- [REQUIREMENT]: Repeat exactly the lines from the start of the entries below through the line containing "Once the characters". Omit the rest.

- [DATA]:
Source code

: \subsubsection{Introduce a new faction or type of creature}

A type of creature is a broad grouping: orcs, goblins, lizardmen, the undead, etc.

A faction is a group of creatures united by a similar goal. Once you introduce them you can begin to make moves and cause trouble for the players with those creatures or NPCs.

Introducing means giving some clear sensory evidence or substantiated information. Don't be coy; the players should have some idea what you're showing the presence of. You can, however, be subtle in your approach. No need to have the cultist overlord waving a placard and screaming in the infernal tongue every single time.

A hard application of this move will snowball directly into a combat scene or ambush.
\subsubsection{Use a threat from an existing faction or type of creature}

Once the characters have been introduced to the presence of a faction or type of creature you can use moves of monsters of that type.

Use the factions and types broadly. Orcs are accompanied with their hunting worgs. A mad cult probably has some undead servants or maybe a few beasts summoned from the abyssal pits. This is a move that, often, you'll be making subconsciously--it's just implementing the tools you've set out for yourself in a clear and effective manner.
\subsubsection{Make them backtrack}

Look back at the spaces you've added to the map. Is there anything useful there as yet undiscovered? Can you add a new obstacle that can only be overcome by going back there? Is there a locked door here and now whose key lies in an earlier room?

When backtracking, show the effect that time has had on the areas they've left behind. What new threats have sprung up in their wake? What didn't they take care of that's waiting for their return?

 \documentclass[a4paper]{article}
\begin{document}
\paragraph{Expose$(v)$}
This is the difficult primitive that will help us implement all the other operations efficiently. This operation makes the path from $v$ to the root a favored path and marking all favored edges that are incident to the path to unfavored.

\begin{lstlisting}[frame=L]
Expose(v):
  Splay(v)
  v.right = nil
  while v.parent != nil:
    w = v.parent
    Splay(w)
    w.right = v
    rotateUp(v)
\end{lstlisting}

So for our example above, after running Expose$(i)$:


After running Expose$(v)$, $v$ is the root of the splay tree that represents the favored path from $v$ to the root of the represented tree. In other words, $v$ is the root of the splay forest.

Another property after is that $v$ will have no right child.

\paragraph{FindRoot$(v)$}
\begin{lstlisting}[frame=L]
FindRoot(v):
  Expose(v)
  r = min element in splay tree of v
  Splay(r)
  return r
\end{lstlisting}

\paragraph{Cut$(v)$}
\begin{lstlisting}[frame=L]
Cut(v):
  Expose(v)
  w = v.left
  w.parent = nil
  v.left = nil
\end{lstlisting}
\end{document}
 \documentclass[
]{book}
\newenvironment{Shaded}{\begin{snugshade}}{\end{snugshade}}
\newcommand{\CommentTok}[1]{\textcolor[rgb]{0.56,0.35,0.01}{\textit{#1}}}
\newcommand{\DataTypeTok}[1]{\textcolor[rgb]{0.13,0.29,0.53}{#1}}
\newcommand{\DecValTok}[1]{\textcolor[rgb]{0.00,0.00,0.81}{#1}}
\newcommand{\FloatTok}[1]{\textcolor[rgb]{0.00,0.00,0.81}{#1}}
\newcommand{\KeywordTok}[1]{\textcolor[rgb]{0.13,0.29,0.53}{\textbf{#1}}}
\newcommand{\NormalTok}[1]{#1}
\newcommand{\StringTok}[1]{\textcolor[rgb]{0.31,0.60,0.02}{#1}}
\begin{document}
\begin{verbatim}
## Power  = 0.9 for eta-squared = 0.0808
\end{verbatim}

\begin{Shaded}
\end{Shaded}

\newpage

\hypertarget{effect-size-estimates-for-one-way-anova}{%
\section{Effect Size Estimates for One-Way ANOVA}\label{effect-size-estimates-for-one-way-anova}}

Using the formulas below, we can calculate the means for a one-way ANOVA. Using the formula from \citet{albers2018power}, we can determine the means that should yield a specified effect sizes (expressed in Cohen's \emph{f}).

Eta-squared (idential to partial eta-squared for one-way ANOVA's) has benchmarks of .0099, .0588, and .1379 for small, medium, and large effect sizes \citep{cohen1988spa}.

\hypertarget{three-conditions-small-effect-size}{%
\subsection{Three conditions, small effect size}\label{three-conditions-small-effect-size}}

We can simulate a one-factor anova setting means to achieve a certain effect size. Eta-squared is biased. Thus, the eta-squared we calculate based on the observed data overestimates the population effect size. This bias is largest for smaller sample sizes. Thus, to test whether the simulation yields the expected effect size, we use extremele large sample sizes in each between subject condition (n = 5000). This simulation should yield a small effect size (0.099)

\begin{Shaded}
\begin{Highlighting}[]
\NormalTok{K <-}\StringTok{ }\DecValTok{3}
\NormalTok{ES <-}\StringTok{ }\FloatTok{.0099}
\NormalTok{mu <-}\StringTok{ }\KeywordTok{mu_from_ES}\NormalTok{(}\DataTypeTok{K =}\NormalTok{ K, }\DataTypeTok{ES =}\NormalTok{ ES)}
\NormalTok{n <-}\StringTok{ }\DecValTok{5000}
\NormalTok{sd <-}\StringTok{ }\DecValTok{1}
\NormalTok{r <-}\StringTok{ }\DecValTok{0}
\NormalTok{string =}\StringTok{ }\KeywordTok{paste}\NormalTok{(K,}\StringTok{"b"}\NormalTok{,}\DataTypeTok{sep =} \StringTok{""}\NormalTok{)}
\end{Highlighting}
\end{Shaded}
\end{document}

- [RESPONSE TO THE TASK]:
Source code

: \subsubsection{Introduce a new faction or type of creature}

A type of creature is a broad grouping: orcs, goblins, lizardmen, the undead, etc.

A faction is a group of creatures united by a similar goal. Once you introduce them you can begin to make moves and cause trouble for the players with those creatures or NPCs.

Introducing means giving some clear sensory evidence or substantiated information. Don't be coy; the players should have some idea what you're showing the presence of. You can, however, be subtle in your approach. No need to have the cultist overlord waving a placard and screaming in the infernal tongue every single time.

A hard application of this move will snowball directly into a combat scene or ambush.
\subsubsection{Use a threat from an existing faction or type of creature}

Once the characters have been introduced to the presence of a faction or type of creature you can use moves of monsters of that type.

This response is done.